In a transaction in which the buyer is getting a mortgage, the closing attorney is representing the lender. If there is a dispute between the parties, the closing attorney, acting as Holder, has the same rights and duties of any other holder and holder may disburse the earnest money after 10-day letters and upon a reasonable interpretation of the Agreement.
It gets a bit more complicated when the transaction is all cash. In that event, there is no lender to represent, so the lender is representing either the buyer or the seller. If the transaction is written on GAR forms, the Purchase and Sale Agreement states that the closing attorney in an all-cash transaction represents the buyer.
Unlike Realtors®, who do not own fiduciary duties to clients, attorneys in Georgia do owe fiduciary duties to their clients. Therefore, attorneys must protect the best interest of their client and cannot act against their best interests. If there is a dispute, the closing attorney therefore has a potential conflict of interest. Per the GAR F510, Closing Attorney Acting as Holder of Earnest Money, the closing attorney’s only remedy is to interplead the funds into a court of competent jurisdiction. (GAR F510 p.8).
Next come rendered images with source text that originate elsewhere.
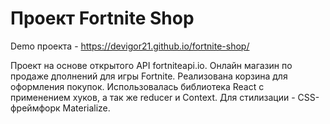 # Проект Fortnite Shop

Demo проекта - https://devigor21.github.io/fortnite-shop/

Проект на основе открытого API fortniteapi.io. Онлайн магазин по продаже дполнений для игры Fortnite.
Реализована корзина для оформления покупок.
Использовалась библиотека React с применением хуков, а так же reducer и Context.
Для стилизации - CSS-фреймфорк Materialize.
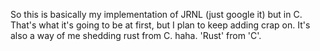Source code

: So this is basically my implementation of JRNL (just google it) but in C. That's what it's going to be at first, but I plan to keep adding crap on. It's also a way of me shedding rust from C. haha. 'Rust' from 'C'.
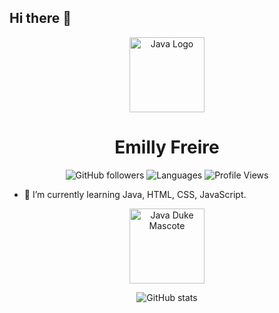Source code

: ## Hi there 👋

<div align="center">

<img src="https://www.vectorlogo.zone/logos/java/java-horizontal.svg" width="120" alt="Java Logo"/>

# Emilly Freire

![GitHub followers](https://img.shields.io/github/followers/Emilly-Freire?style=social)
![Languages](https://img.shields.io/github/languages/top/Emilly-Freire/Emilly-Freire)
![Profile Views](https://komarev.com/ghpvc/?username=Emilly-Freire)

</div>

- 🌱 I’m currently learning Java, HTML, CSS, JavaScript.

<div align="center">

<img src="https://raw.githubusercontent.com/rafaelurben/Java-Duke-GIFs/master/duke-waving.gif" width="120" alt="Java Duke Mascote"/>

![GitHub stats](https://github-readme-stats.vercel.app/api?username=Emilly-Freire&show_icons=true&title_color=ffff00&text_color=f4f5f0&icon_color=ffff00&border_color=f4f5f0&bg_color=000000)

</div>
<!--
**Emilly-Freire/Emilly-Freire** is a ✨ _special_ ✨ repository because its `README.md` (this file) appears on your GitHub profile.

Here are some ideas to get you started:

- 🔭 I’m currently working on ...
- 🌱 I’m currently learning ...
- 👯 I’m looking to collaborate on ...
- 🤔 I’m looking for help with ...
- 💬 Ask me about ...
- 📫 How to reach me: ...
- 😄 Pronouns: ...
- ⚡ Fun fact: ...
-->


 <!-- shiny: {
    title_color: "ffff00",
    text_color: "f4f5f0",
    icon_color: "ffff00",
    border_color: "f4f5f0",
    bg_color: "000000",
  },
-->
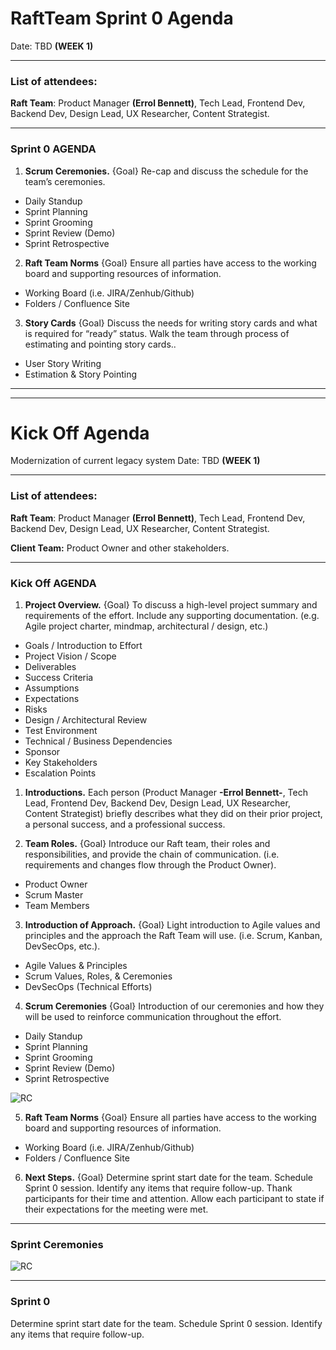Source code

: # RaftTeam Sprint 0 Agenda 


Date: TBD 
**(WEEK 1)**
* * *
### List of attendees:
**Raft Team**: Product Manager **(Errol Bennett)**, Tech Lead, Frontend Dev, Backend Dev, Design Lead, UX Researcher, Content Strategist.



* * *
### Sprint 0 AGENDA
1.	**Scrum Ceremonies.** 
{Goal} Re-cap and discuss the schedule for the team’s ceremonies.
* Daily Standup
* Sprint Planning
* Sprint Grooming
* Sprint Review (Demo)
* Sprint Retrospective

2. **Raft Team Norms** {Goal}
Ensure all parties have access to the working board and supporting resources of information.

* Working Board (i.e. JIRA/Zenhub/Github)
* Folders / Confluence Site

3. **Story Cards** {Goal}
Discuss the needs for writing story cards and what is required for “ready” status. Walk the team through process of estimating and pointing story cards.. 

* User Story Writing
* Estimation & Story Pointing


* * *
* * *


# Kick Off Agenda 

Modernization of current legacy system 
Date: TBD 
**(WEEK 1)**
* * *
### List of attendees:
**Raft Team**: Product Manager **(Errol Bennett)**, Tech Lead, Frontend Dev, Backend Dev, Design Lead, UX Researcher, Content Strategist.

**Client Team:**   Product Owner and other stakeholders.

* * *
### Kick Off AGENDA
1.	**Project Overview.** 
{Goal} To discuss a high-level project summary and requirements of the effort. Include any supporting documentation. (e.g. Agile project charter, mindmap, architectural / design, etc.)

* Goals / Introduction to Effort
* Project Vision / Scope
* Deliverables
* Success Criteria
* Assumptions
* Expectations
* Risks
* Design / Architectural Review
* Test Environment
* Technical / Business Dependencies
* Sponsor
* Key Stakeholders
* Escalation Points

1.	**Introductions.** 
Each person (Product Manager **-Errol Bennett-**, Tech Lead, Frontend Dev, Backend Dev, Design Lead, UX Researcher, Content Strategist) briefly describes what they did on their prior project, a personal success, and a professional success.

2.	**Team Roles.** {Goal}
Introduce our Raft team, their roles and responsibilities, and provide the chain of communication. (i.e. requirements and changes flow through the Product Owner).

* Product Owner
* Scrum Master
* Team Members

3.	**Introduction of Approach.** {Goal}
Light introduction to Agile values and principles and the approach the Raft Team will use. (i.e. Scrum, Kanban, DevSecOps, etc.).

* Agile Values & Principles
* Scrum Values, Roles, & Ceremonies
* DevSecOps (Technical Efforts)

4.	**Scrum Ceremonies** {Goal}
Introduction of our ceremonies and how they will be used to reinforce communication throughout the effort. 

* Daily Standup
* Sprint Planning
* Sprint Grooming
* Sprint Review (Demo)
* Sprint Retrospective

 ![RC](https://user-images.githubusercontent.com/75279462/100688206-cf670400-334f-11eb-9d67-ec2d3cc29ee8.jpg)


5.	**Raft Team Norms** {Goal}
Ensure all parties have access to the working board and supporting resources of information.

* Working Board (i.e. JIRA/Zenhub/Github)
* Folders / Confluence Site

6.	**Next Steps.** {Goal}
Determine sprint start date for the team. Schedule Sprint 0 session. Identify any items that require follow-up. Thank participants for their time and attention. Allow each participant to state if their expectations for the meeting were met.

* * *
### Sprint Ceremonies 

 ![RC](https://user-images.githubusercontent.com/75279462/100688206-cf670400-334f-11eb-9d67-ec2d3cc29ee8.jpg)


* * *
### Sprint 0 



Determine sprint start date for the team. Schedule Sprint 0 session. Identify any items that require follow-up.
The cash buyer could default and the parties can’t come to an agreement regarding the earnest money. The closing attorney is blocked from disbursing funds to the seller because of fiduciary duty. So, the attorney must interplead the funds. Then the parties wait, pay the costs of filing and litigation, possibly lose the interpleader and then pay the other parties costs of litigation. A waste of both client funds and everybody’s time.
Here’s the takeaway.
If you want to avoid an interpleader in an all-cash transaction, consider NOT naming the closing attorney as the holder of earnest money. Your clients will thank you.